GPU-nvidia-benchmarks

So, as you can see so far, all the numbers are just for NVIDIA cards. We haven’t bothered to put the ratio numbers in there, yet, for OpenCL, because we are not completely finished with that. It is still some weeks away, hopefully not more than that. We have decoded numbers already, but again, we’d like to present the complete finished picture for OpenCL, but we believe that with the RX 6900 XT we’re going to really be in line with the RTX 3090.

But let’s have a quick look on the numbers of previous gen with the RTX 2060: 262 fps of 8K, 4:2:2 encode all the way up to 781 fps with the RTX 3090. It is necessary to point out that these are 8K numbers and on decode with 8K we achieve 1607 frames per second 8K 4:2:2 on the RTX 3090.

So, in a not too long time we’re going to crack the 2000 fps mark, as well. You may ask – who needs 2000 frames of 8K per second?

It just means that only by using a fraction of the GPU performance we can then do 8K at 60, 8K at 120, and have lots of performance left on that card for other stuff – for filters, for effects, for AI. A pass to encode or decode 8K is just a nice little side-effect that GPU can just do on the side.

Storage

The latest and greatest SSD available is the Samsung PM1735 half-height/half-length PCIe 4.0; there are 3.2 Tb model, 6.4 Tb model, 12.8 Tb and so forth. It is incredibly fast, it has basically everything you normally use to build from lots of hardware devices, be it multiple U2 disks, be it other lots of striped disks – this beats it all. And actually, if you can get it and you can find it, from a value proposition it is very interesting.

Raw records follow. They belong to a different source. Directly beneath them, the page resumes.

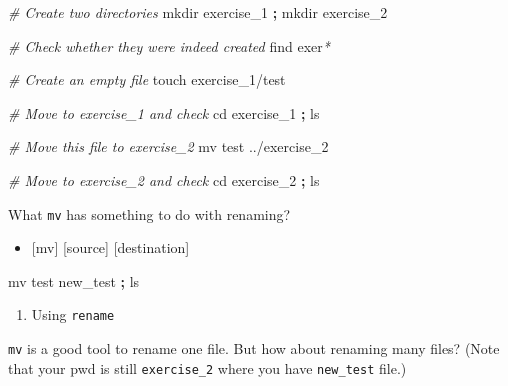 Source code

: \documentclass[
]{book}
\newenvironment{Shaded}{\begin{snugshade}}{\end{snugshade}}
\newcommand{\BuiltInTok}[1]{#1}
\newcommand{\CommentTok}[1]{\textcolor[rgb]{0.56,0.35,0.01}{\textit{#1}}}
\newcommand{\ControlFlowTok}[1]{\textcolor[rgb]{0.13,0.29,0.53}{\textbf{#1}}}
\newcommand{\FunctionTok}[1]{\textcolor[rgb]{0.00,0.00,0.00}{#1}}
\newcommand{\KeywordTok}[1]{\textcolor[rgb]{0.13,0.29,0.53}{\textbf{#1}}}
\newcommand{\NormalTok}[1]{#1}
\newcommand{\PreprocessorTok}[1]{\textcolor[rgb]{0.56,0.35,0.01}{\textit{#1}}}
\newcommand{\StringTok}[1]{\textcolor[rgb]{0.31,0.60,0.02}{#1}}
\newcommand{\VariableTok}[1]{\textcolor[rgb]{0.00,0.00,0.00}{#1}}
\providecommand{\tightlist}{%
  \setlength{\itemsep}{0pt}\setlength{\parskip}{0pt}}
\begin{document}
\begin{Shaded}
\begin{Highlighting}[]

\CommentTok{\# Create two directories }
\FunctionTok{mkdir}\NormalTok{ exercise\_1 }\KeywordTok{;} \FunctionTok{mkdir}\NormalTok{ exercise\_2 }

\CommentTok{\# Check whether they were indeed created }
\FunctionTok{find}\NormalTok{ exer}\PreprocessorTok{*}

\CommentTok{\# Create an empty file }
\FunctionTok{touch}\NormalTok{ exercise\_1/test }

\CommentTok{\# Move to exercise\_1 and check }
\BuiltInTok{cd}\NormalTok{ exercise\_1 }\KeywordTok{;} \FunctionTok{ls} 

\CommentTok{\# Move this file to exercise\_2 }
\FunctionTok{mv}\NormalTok{ test ../exercise\_2 }

\CommentTok{\# Move to exercise\_2 and check }
\BuiltInTok{cd}\NormalTok{ exercise\_2 }\KeywordTok{;} \FunctionTok{ls} 
\end{Highlighting}
\end{Shaded}

What \texttt{mv} has something to do with renaming?

\begin{itemize}
\tightlist
\item
  {[}mv{]} {[}source{]} {[}destination{]}
\end{itemize}

\begin{Shaded}
\begin{Highlighting}[]

\FunctionTok{mv}\NormalTok{ test new\_test }\KeywordTok{;} \FunctionTok{ls} 
\end{Highlighting}
\end{Shaded}

\begin{enumerate}
\def\labelenumi{\arabic{enumi}.}
\setcounter{enumi}{1}
\tightlist
\item
  Using \texttt{rename}
\end{enumerate}

\texttt{mv} is a good tool to rename one file. But how about renaming many files? (Note that your pwd is still \texttt{exercise\_2} where you have \texttt{new\_test} file.)

\begin{Shaded}
\end{Shaded}
\end{document}
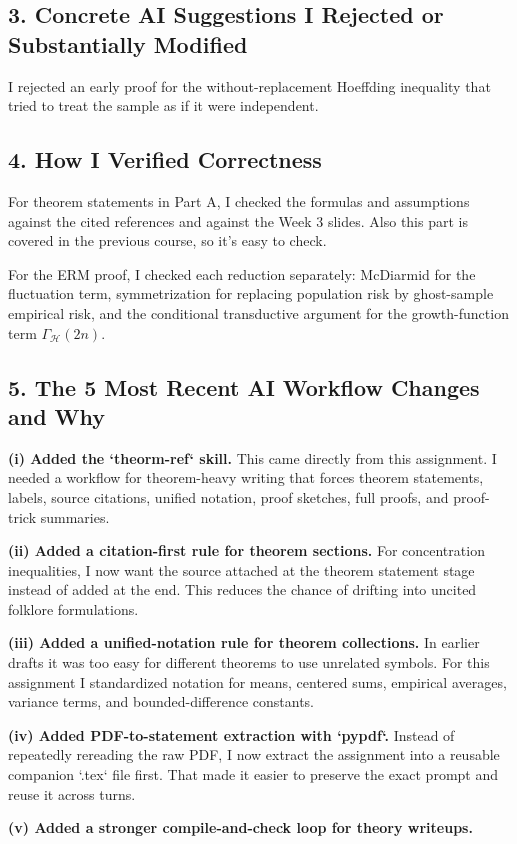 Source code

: \documentclass{article}
\theoremstyle{definition}
\theoremstyle{remark}
\newcommand{\cH}{\mathcal{H}}
\begin{document}
\subsection*{3. Concrete AI Suggestions I Rejected or Substantially Modified}

I rejected an early proof for the without-replacement Hoeffding inequality that tried to treat the sample as if it were independent.

\subsection*{4. How I Verified Correctness}

For theorem statements in Part A, I checked the formulas and assumptions against the cited references and against the Week 3 slides. Also this part is covered in the previous course, so it's easy to check.

For the ERM proof, I checked each reduction separately: McDiarmid for the fluctuation term, symmetrization for replacing population risk by ghost-sample empirical risk, and the conditional transductive argument for the growth-function term $\Gamma_{\cH}(2n)$.

\subsection*{5. The 5 Most Recent AI Workflow Changes and Why}

\textbf{(i) Added the `theorm-ref` skill.} This came directly from this assignment. I needed a workflow for theorem-heavy writing that forces theorem statements, labels, source citations, unified notation, proof sketches, full proofs, and proof-trick summaries.

\textbf{(ii) Added a citation-first rule for theorem sections.} For concentration inequalities, I now want the source attached at the theorem statement stage instead of added at the end. This reduces the chance of drifting into uncited folklore formulations.

\textbf{(iii) Added a unified-notation rule for theorem collections.} In earlier drafts it was too easy for different theorems to use unrelated symbols. For this assignment I standardized notation for means, centered sums, empirical averages, variance terms, and bounded-difference constants.

\textbf{(iv) Added PDF-to-statement extraction with `pypdf`.} Instead of repeatedly rereading the raw PDF, I now extract the assignment into a reusable companion `.tex` file first. That made it easier to preserve the exact prompt and reuse it across turns.

\textbf{(v) Added a stronger compile-and-check loop for theory writeups.}
\end{document}
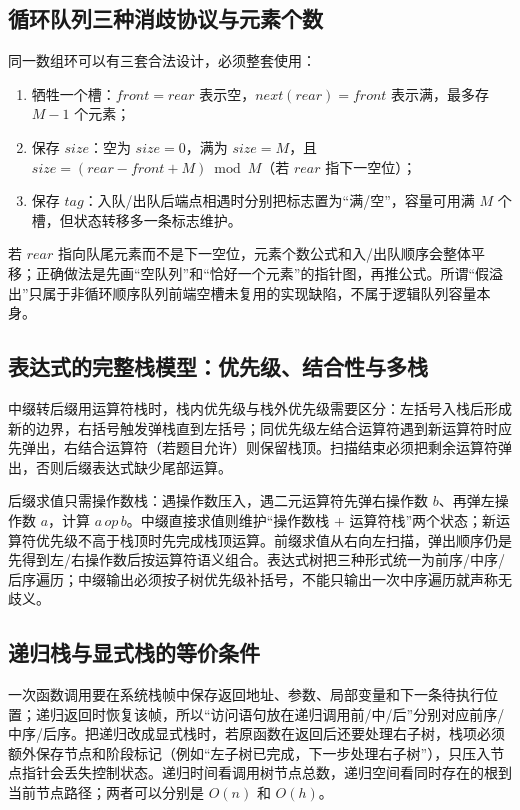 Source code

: \documentclass[UTF8,fontset=none,11pt,a4paper]{ctexart}
\begin{document}
\subsection{循环队列三种消歧协议与元素个数}
同一数组环可以有三套合法设计，必须整套使用：
\begin{enumerate}
\item 牺牲一个槽：$front=rear$ 表示空，$next(rear)=front$ 表示满，最多存 $M-1$ 个元素；
\item 保存 $size$：空为 $size=0$，满为 $size=M$，且 $size=(rear-front+M)\bmod M$（若 $rear$ 指下一空位）；
\item 保存 $tag$：入队/出队后端点相遇时分别把标志置为“满/空”，容量可用满 $M$ 个槽，但状态转移多一条标志维护。
\end{enumerate}
若 $rear$ 指向队尾元素而不是下一空位，元素个数公式和入/出队顺序会整体平移；正确做法是先画“空队列”和“恰好一个元素”的指针图，再推公式。所谓“假溢出”只属于非循环顺序队列前端空槽未复用的实现缺陷，不属于逻辑队列容量本身。

\subsection{表达式的完整栈模型：优先级、结合性与多栈}
中缀转后缀用运算符栈时，栈内优先级与栈外优先级需要区分：左括号入栈后形成新的边界，右括号触发弹栈直到左括号；同优先级左结合运算符遇到新运算符时应先弹出，右结合运算符（若题目允许）则保留栈顶。扫描结束必须把剩余运算符弹出，否则后缀表达式缺少尾部运算。

后缀求值只需操作数栈：遇操作数压入，遇二元运算符先弹右操作数 $b$、再弹左操作数 $a$，计算 $a\,op\,b$。中缀直接求值则维护“操作数栈 + 运算符栈”两个状态；新运算符优先级不高于栈顶时先完成栈顶运算。前缀求值从右向左扫描，弹出顺序仍是先得到左/右操作数后按运算符语义组合。表达式树把三种形式统一为前序/中序/后序遍历；中缀输出必须按子树优先级补括号，不能只输出一次中序遍历就声称无歧义。

\subsection{递归栈与显式栈的等价条件}
一次函数调用要在系统栈帧中保存返回地址、参数、局部变量和下一条待执行位置；递归返回时恢复该帧，所以“访问语句放在递归调用前/中/后”分别对应前序/中序/后序。把递归改成显式栈时，若原函数在返回后还要处理右子树，栈项必须额外保存节点和阶段标记（例如“左子树已完成，下一步处理右子树”），只压入节点指针会丢失控制状态。递归时间看调用树节点总数，递归空间看同时存在的根到当前节点路径；两者可以分别是 $O(n)$ 和 $O(h)$。
\end{document}
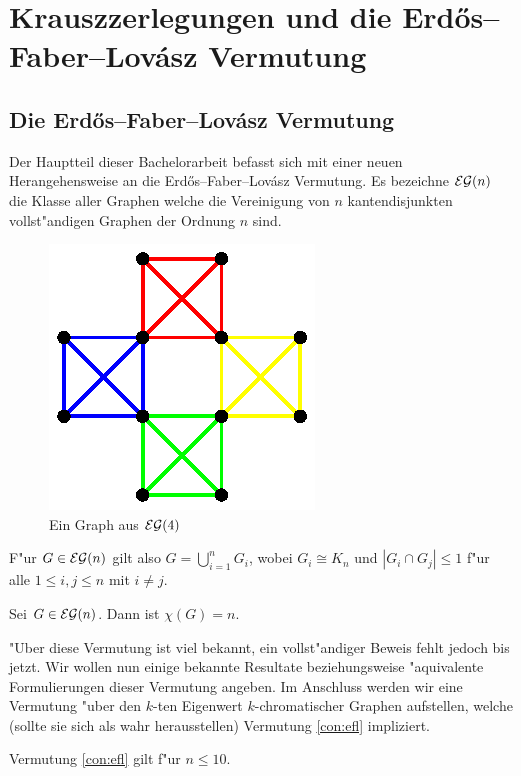 \section{Krauszzerlegungen und die Erd\H{o}s--Faber--Lov\'asz Vermutung}
\subsection{Die Erd\H{o}s--Faber--Lov\'asz Vermutung}
\label{sec:EFL-Vermutung}
Der Hauptteil dieser Bachelorarbeit befasst sich mit einer neuen Herangehensweise an die Erd\H{o}s--Faber--Lov\'asz Vermutung. 
Es bezeichne ${\cal EG}(n)$ die Klasse aller Graphen welche die Vereinigung von $n$ kantendisjunkten vollst"andigen Graphen der Ordnung $n$ sind. 

\begin{figure}[htbp]
        \centering
        \includegraphics{images/bildeg4}
        \caption{Ein Graph aus ${\cal EG}(4)$}
\end{figure}

F"ur $G\in{\cal EG}(n)$ gilt also $G= \bigcup\limits_{i=1}^{n} G_i$, wobei $G_i \cong K_n$ und $|G_i \cap G_j| \leq 1$ f"ur alle $1\leq i,j \leq n$ mit $i\neq j$. 
\begin{conjecture}
  Sei $G\in{\cal EG}(n)$. Dann ist $\chi(G) = n$.
  \label{con:efl}
\end{conjecture}
"Uber diese Vermutung ist viel bekannt, ein vollst"andiger Beweis fehlt jedoch bis jetzt. Wir wollen nun einige bekannte Resultate beziehungsweise "aquivalente Formulierungen dieser Vermutung angeben. Im Anschluss werden wir eine Vermutung "uber den $k$-ten Eigenwert $k$-chromatischer Graphen aufstellen, welche (sollte sie sich als wahr herausstellen) Vermutung \ref{con:efl} impliziert.
\begin{remark}
  Vermutung \ref{con:efl} gilt f"ur $n\leq 10$.
\end{remark}
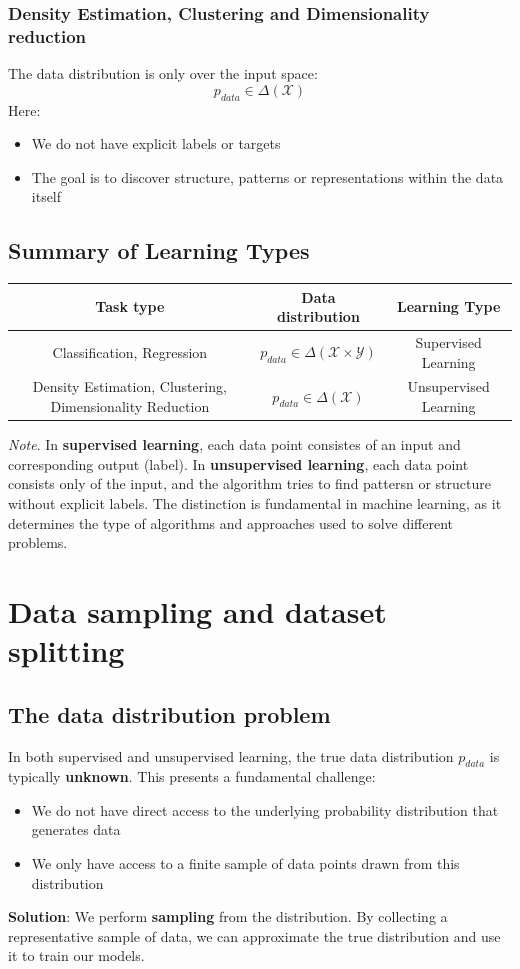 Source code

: \documentclass[a4paper]{article}
\theoremstyle{definition}
\begin{document}
\subsubsection{Density Estimation, Clustering and Dimensionality reduction}
The data distribution is only over the input space:
\[
  p_{data} \in \Delta(\mathcal{X})
\]
Here:
\begin{itemize}
    \item We do not have explicit labels or targets 
    \item The goal is to discover structure, patterns or representations within the data itself
\end{itemize}
\subsection{Summary of Learning Types}
\begin{center}
    \begin{tabular}{ |c|c|c| }
        \hline 
        \textbf{Task type} & \textbf{Data distribution} & \textbf{Learning Type} \\
        \hline 
        Classification, Regression & \( p_{data} \in \Delta(\mathcal{X} \times \mathcal{Y}) \) & Supervised Learning \\
        \hline
        Density Estimation, Clustering, Dimensionality Reduction & \( p_{data} \in \Delta(\mathcal{X}) \) & Unsupervised Learning \\
        \hline
    \end{tabular}
\end{center}
\textit{Note}. In \textbf{supervised learning}, each data point consistes of an input and corresponding 
output (label). In \textbf{unsupervised learning}, each data point consists only of the input, and the algorithm 
tries to find pattersn or structure without explicit labels.
\vspace{1em}
\noindent
\newline
The distinction is fundamental in machine learning, as it determines the type of 
algorithms and approaches used to solve different problems.
\section{Data sampling and dataset splitting}
\subsection{The data distribution problem}
In both supervised and unsupervised learning, the true data distribution \( p_{data} \) is typically \textbf{unknown}. This presents a fundamental 
challenge:
\begin{itemize}
    \item We do not have direct access to the underlying probability distribution that generates data 
    \item We only have access to a finite sample of data points drawn from this distribution
\end{itemize}
\textbf{Solution}: We perform \textbf{sampling} from the distribution. By collecting a representative sample of data, we can approximate the true 
distribution and use it to train our models.
\end{document}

Let’s look at the specs in the picture, to have a quick rundown to see what it does. There’s more and more other devices of this nature coming onto the market, but this one is currently the favorite.

Storage-samsung-pm1735

As said, this device exists from 1.6 Tb all the way up to 12.8 Tb. The sequential read performance is up to 8 Gb/s and sequential write is up to 3.8 Gb/s for the higher-end models. As for the prices, it starts at €362 plus VAT for the entry-level 1.6 Tb model all the way up to €2601 plus VAT for the 12.8 Tb model. If you had been looking for this type of storage 5 years ago, 10 years ago, it was hundreds of thousands of dollars, maybe even millions, to get these performance values, and now this is something in the shape of a half-height/half-length card that you can plug into your home PC.

This is ideal for database applications, for all kinds of number-crunching applications, for cash drives and so forth. At that price it will be silly not to use it for stuff like that. Similar devices (not this Samsung device) exist as U2 or U3 type of devices, meaning in a 2.5-inch form factor. So, you can put 24 of them into recommended unit, aggregate the bandwidth even further, so you couldn’t even saturate your 400 Gb LAN connections as well. For a database, SQL database like you could use for Cinegy Archive, this is like nitrous oxide to turbocharge your database in terms of performance.

Smartphones

It’s time to look at smartphones. You could say: "Why are we talking about smartphones in broadcast?". Because if you’ve heard what Lewis said in his presentation: if you’re looking at HD and even 4K, smartphones quite clearly can be used for production purposes.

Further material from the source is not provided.